Indeed we hit this internally, filed a PR:
https://llvm.org/bugs/show_bug.cgi?id=26940
+1. Reverting is easy when a commit is fresh, but gets rapidly more
difficult as other changes (related or not) come after it, whereas
re-applying a commit later is usually straightforward.
Keeping the top of tree compiler in good shape improves everyone's
lives.
+1
> On Mon, Mar 14, 2016 at 12:14 PM Bruno Cardoso Lopes via llvm-dev
> <llvm...@lists.llvm.org> wrote:
>>
>> > There is a possibility that r259673 could play a role here.
>> >
>> > For the buildSchedGraph() method, there is the -dag-maps-huge-region
>> > that
>> > has the default value of 1000. When I commited the patch, I was
>> > expecting
>> > people to lower this value as needed and also suggested this, but this
>> > has
>> > not happened. 1000 is very high, basically "unlimited".
>> >
>> > It would be interesting to see what results you get with e.g. -mllvm
>> > -dag-maps-huge-region=50. Of course, since this is a trade-off between
>> > compile time and scheduler freedom, some care should be taken before
>> > lowering this in trunk.
>>
>> Indeed we hit this internally, filed a PR:
>> https://llvm.org/bugs/show_bug.cgi?id=26940
>
>
> I think we should have rolled back r259673 as soon as the test case was
> available.
I agree, but since we didn't have a policy about it, I was kind of
unsure on what to do about it. Glad you begin this discussion :-)
> Thoughts?
Ideally it would be good to have more compile time sensitive
benchmarks on the test-suite to detect those. We're are working on
collecting what we have internally and upstream to help track the
results in a public way.
Me too.
I also agree that reverting fresh and reapplying is *much* easier than
trying to revert late.
But I'd like to avoid dubious metrics.
> The closest I could find would be what Chandler wrote in:
> http://reviews.llvm.org/D12826 ; for instance for O2 he stated that "if an
> optimization increases compile time by 5% or increases code size by 5% for a
> particular benchmark, that benchmark should also be one which sees a 5%
> runtime improvement".
I think this is a bit limited and can lead to which hunts, especially
wrt performance measurements.
Chandler's title is perfect though... Large can be vague, but
"super-linear" is not. We used to have the concept that any large
super-linear (quadratic+) compile time introductions had to be in O3
or, for really bad cases, behind additional flags. I think we should
keep that mindset.
> My hope is that with better tooling for tracking compile time in the future,
> we'll reach a state where we'll be able to consider "breaking" the
> compile-time regression test as important as breaking any test: i.e. the
> offending commit should be reverted unless it has been shown to
> significantly (hand wavy...) improve the runtime performance.

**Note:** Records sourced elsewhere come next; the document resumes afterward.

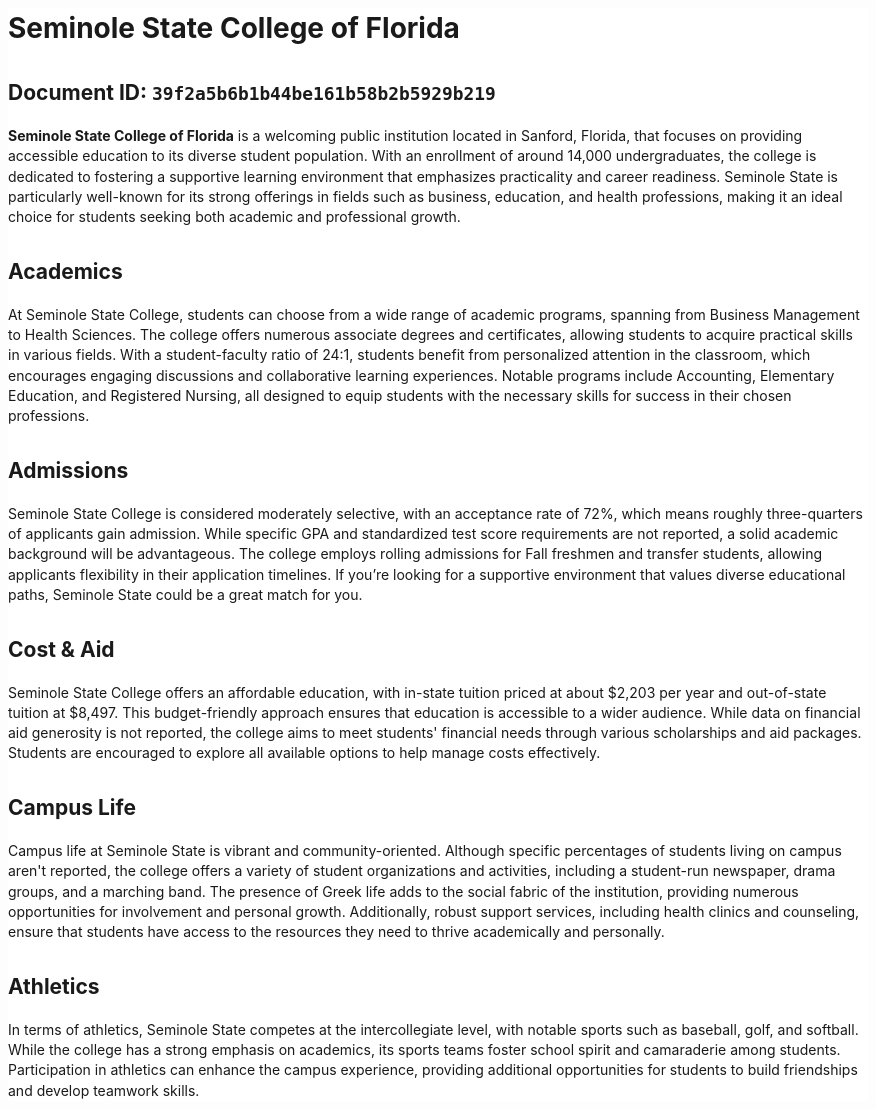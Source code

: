 # Seminole State College of Florida

**Document ID:** `39f2a5b6b1b44be161b58b2b5929b219`
---

**Seminole State College of Florida** is a welcoming public institution located in Sanford, Florida, that focuses on providing accessible education to its diverse student population. With an enrollment of around 14,000 undergraduates, the college is dedicated to fostering a supportive learning environment that emphasizes practicality and career readiness. Seminole State is particularly well-known for its strong offerings in fields such as business, education, and health professions, making it an ideal choice for students seeking both academic and professional growth.

## Academics
At Seminole State College, students can choose from a wide range of academic programs, spanning from Business Management to Health Sciences. The college offers numerous associate degrees and certificates, allowing students to acquire practical skills in various fields. With a student-faculty ratio of 24:1, students benefit from personalized attention in the classroom, which encourages engaging discussions and collaborative learning experiences. Notable programs include Accounting, Elementary Education, and Registered Nursing, all designed to equip students with the necessary skills for success in their chosen professions.

## Admissions
Seminole State College is considered moderately selective, with an acceptance rate of 72%, which means roughly three-quarters of applicants gain admission. While specific GPA and standardized test score requirements are not reported, a solid academic background will be advantageous. The college employs rolling admissions for Fall freshmen and transfer students, allowing applicants flexibility in their application timelines. If you’re looking for a supportive environment that values diverse educational paths, Seminole State could be a great match for you.

## Cost & Aid
Seminole State College offers an affordable education, with in-state tuition priced at about $2,203 per year and out-of-state tuition at $8,497. This budget-friendly approach ensures that education is accessible to a wider audience. While data on financial aid generosity is not reported, the college aims to meet students' financial needs through various scholarships and aid packages. Students are encouraged to explore all available options to help manage costs effectively.

## Campus Life
Campus life at Seminole State is vibrant and community-oriented. Although specific percentages of students living on campus aren't reported, the college offers a variety of student organizations and activities, including a student-run newspaper, drama groups, and a marching band. The presence of Greek life adds to the social fabric of the institution, providing numerous opportunities for involvement and personal growth. Additionally, robust support services, including health clinics and counseling, ensure that students have access to the resources they need to thrive academically and personally.

## Athletics
In terms of athletics, Seminole State competes at the intercollegiate level, with notable sports such as baseball, golf, and softball. While the college has a strong emphasis on academics, its sports teams foster school spirit and camaraderie among students. Participation in athletics can enhance the campus experience, providing additional opportunities for students to build friendships and develop teamwork skills.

In order to have any kind of threshold, we'd have to monitor with some
accuracy the performance of both compiler and compiled code for the
main platforms. We do that to certain extent with the test-suite bots,
but that's very far from ideal.
So, I'd recommend we steer away from any kind of percentage or ratio
and keep at least the quadratic changes and beyond on special flags
(n.logn is ok for most cases).
> Since you raise the discussion now, I take the opportunity to push on the
> "more aggressive" side: I think the policy should be a balance between the
> improvement the commit brings compared to the compile time slow down.
This is a fallacy.
Compile time often regress across all targets, while execution
improvements are focused on specific targets and can have negative
effects on those that were not benchmarked on. Overall, though,
compile time regressions dilute over the improvements, but not on a
commit per commit basis. That's what I meant by which hunt.
I think we should keep an eye on those changes, ask for numbers in
code review and even maybe do some benchmarking on our own before
accepting it. Also, we should not commit code that we know hurts
performance that badly, even if we believe people will replace them in
the future. It always takes too long. I myself have done that last
year, and I learnt my lesson.
Metrics are often more dangerous than helpful, as they tend to be used
as a substitute for thinking.
My tuppence.
--renato
> On Mar 31, 2016, at 2:46 PM, Renato Golin <renato...@linaro.org> wrote:
>
> On 31 March 2016 at 21:41, Mehdi Amini via llvm-dev
> <llvm...@lists.llvm.org> wrote:
>> TLDR: I totally support considering compile time regression as bug.
>
> Me too.
>
> I also agree that reverting fresh and reapplying is *much* easier than
> trying to revert late.
>
> But I'd like to avoid dubious metrics.
I'm not sure about how "this commit regress the compile time by 2%" is a dubious metric.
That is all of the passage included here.